[[ DATA, beginning ]]

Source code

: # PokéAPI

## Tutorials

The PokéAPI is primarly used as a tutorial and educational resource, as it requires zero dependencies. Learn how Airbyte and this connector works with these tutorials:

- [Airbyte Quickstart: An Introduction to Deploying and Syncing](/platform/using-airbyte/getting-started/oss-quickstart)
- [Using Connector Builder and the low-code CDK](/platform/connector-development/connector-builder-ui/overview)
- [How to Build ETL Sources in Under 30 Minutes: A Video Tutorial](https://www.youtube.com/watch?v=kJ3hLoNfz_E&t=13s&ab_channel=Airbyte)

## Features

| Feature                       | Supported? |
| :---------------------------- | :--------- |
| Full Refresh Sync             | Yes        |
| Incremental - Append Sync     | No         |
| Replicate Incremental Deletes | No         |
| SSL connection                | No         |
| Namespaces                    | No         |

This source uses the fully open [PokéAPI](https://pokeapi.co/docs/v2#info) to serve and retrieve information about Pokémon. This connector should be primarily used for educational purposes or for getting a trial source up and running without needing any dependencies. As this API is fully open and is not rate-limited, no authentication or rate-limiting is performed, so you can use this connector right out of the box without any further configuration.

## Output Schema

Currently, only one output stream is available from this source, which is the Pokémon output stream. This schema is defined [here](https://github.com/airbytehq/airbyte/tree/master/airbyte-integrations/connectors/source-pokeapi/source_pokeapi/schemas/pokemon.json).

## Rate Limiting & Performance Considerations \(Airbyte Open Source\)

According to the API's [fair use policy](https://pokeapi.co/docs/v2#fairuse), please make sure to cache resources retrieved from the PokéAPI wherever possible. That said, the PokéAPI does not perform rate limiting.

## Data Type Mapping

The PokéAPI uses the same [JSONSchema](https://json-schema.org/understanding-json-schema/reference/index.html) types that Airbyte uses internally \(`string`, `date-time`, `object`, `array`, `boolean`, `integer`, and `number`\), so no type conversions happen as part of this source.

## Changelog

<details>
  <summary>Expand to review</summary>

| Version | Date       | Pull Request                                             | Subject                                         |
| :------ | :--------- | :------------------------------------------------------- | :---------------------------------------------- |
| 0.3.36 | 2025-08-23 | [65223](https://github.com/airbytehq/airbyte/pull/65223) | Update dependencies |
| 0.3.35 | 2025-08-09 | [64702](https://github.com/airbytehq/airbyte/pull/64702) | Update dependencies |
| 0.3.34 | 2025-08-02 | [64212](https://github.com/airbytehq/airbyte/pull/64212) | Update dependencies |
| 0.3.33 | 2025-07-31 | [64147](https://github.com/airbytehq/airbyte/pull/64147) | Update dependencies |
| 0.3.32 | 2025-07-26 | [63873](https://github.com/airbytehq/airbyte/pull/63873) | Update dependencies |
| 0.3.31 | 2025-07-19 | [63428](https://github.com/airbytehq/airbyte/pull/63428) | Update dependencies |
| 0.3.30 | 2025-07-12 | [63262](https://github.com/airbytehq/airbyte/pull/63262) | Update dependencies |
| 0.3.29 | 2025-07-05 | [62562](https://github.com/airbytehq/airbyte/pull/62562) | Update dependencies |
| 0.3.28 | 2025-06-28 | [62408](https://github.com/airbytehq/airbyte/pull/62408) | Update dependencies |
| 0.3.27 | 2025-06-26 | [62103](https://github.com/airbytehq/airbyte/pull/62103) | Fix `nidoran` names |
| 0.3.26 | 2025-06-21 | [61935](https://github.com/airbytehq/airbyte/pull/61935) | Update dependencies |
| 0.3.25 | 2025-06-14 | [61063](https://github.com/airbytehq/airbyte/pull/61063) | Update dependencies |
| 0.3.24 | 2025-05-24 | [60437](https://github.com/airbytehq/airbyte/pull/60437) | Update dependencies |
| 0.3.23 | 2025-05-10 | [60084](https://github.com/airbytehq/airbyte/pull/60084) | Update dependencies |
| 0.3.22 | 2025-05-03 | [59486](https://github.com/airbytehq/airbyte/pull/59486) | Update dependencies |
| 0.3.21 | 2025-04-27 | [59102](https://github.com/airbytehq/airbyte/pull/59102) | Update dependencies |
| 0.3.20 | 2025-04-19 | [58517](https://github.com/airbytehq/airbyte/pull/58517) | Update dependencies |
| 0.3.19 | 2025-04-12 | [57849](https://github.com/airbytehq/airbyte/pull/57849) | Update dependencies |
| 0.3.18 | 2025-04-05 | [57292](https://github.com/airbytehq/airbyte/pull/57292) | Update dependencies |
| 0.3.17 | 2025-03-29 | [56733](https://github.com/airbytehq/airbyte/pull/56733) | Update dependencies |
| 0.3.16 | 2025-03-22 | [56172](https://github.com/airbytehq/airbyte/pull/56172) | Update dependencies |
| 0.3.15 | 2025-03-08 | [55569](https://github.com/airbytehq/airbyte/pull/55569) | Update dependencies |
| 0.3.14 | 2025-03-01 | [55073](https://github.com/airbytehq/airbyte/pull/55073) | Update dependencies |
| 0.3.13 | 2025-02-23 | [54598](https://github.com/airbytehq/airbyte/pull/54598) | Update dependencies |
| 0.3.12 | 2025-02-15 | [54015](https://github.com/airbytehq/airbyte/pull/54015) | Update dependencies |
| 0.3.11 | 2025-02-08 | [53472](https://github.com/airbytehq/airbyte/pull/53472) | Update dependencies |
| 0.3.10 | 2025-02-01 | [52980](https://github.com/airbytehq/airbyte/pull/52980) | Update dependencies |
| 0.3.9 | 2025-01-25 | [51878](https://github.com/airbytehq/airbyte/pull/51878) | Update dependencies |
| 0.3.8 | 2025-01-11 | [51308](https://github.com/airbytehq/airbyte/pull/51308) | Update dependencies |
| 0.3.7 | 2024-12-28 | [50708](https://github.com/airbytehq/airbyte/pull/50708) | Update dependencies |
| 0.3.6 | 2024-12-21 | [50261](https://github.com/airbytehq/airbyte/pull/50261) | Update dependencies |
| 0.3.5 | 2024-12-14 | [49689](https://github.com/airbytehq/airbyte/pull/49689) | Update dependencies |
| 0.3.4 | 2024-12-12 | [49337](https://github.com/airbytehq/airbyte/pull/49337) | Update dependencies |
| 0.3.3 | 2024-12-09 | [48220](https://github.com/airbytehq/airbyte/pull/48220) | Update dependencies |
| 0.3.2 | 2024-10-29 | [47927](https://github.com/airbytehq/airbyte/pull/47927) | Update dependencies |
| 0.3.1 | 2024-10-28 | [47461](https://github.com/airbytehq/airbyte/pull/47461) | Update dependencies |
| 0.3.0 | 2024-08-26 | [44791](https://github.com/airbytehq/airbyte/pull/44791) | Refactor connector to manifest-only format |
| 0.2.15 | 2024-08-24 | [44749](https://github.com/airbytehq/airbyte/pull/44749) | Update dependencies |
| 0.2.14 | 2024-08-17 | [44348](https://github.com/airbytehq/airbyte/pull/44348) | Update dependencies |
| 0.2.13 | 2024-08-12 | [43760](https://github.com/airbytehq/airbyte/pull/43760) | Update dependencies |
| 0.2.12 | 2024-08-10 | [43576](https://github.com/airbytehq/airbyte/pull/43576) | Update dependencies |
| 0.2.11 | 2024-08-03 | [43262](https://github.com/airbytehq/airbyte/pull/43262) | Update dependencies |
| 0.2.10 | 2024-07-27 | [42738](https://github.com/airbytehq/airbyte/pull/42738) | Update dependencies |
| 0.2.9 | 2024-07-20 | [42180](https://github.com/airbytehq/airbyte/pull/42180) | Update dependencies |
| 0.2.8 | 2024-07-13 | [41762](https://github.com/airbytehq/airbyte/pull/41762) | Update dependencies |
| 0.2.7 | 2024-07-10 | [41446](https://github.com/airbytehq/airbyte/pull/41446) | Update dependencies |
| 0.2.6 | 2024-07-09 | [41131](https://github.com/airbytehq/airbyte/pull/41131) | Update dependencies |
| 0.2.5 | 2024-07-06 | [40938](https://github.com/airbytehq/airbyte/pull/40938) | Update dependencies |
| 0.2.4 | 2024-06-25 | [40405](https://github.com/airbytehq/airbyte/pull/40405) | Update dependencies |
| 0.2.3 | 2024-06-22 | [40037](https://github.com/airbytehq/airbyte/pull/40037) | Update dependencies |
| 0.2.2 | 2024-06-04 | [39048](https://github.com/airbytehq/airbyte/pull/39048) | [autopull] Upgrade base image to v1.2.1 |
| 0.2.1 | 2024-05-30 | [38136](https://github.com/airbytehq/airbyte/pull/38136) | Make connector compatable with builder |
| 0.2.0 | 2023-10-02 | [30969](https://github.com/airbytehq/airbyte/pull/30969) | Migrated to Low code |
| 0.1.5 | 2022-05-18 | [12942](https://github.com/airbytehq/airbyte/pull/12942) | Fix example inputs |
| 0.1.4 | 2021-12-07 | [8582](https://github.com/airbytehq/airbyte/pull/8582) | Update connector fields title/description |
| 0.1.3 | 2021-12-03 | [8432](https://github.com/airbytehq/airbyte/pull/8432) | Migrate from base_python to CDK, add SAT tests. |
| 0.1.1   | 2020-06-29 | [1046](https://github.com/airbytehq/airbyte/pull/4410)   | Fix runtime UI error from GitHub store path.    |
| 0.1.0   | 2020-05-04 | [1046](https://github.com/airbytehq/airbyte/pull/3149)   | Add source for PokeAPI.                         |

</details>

[[ DATA, end ]]

- _WORK ITEM_
Print exactly the lines above from the one with "0.3.1 | 2024-10-28" to the one with "0.2.15 | 2024-08-24", including both.

- _ANSWER TO THIS PROBLEM_
| 0.3.1 | 2024-10-28 | [47461](https://github.com/airbytehq/airbyte/pull/47461) | Update dependencies |
| 0.3.0 | 2024-08-26 | [44791](https://github.com/airbytehq/airbyte/pull/44791) | Refactor connector to manifest-only format |
| 0.2.15 | 2024-08-24 | [44749](https://github.com/airbytehq/airbyte/pull/44749) | Update dependencies |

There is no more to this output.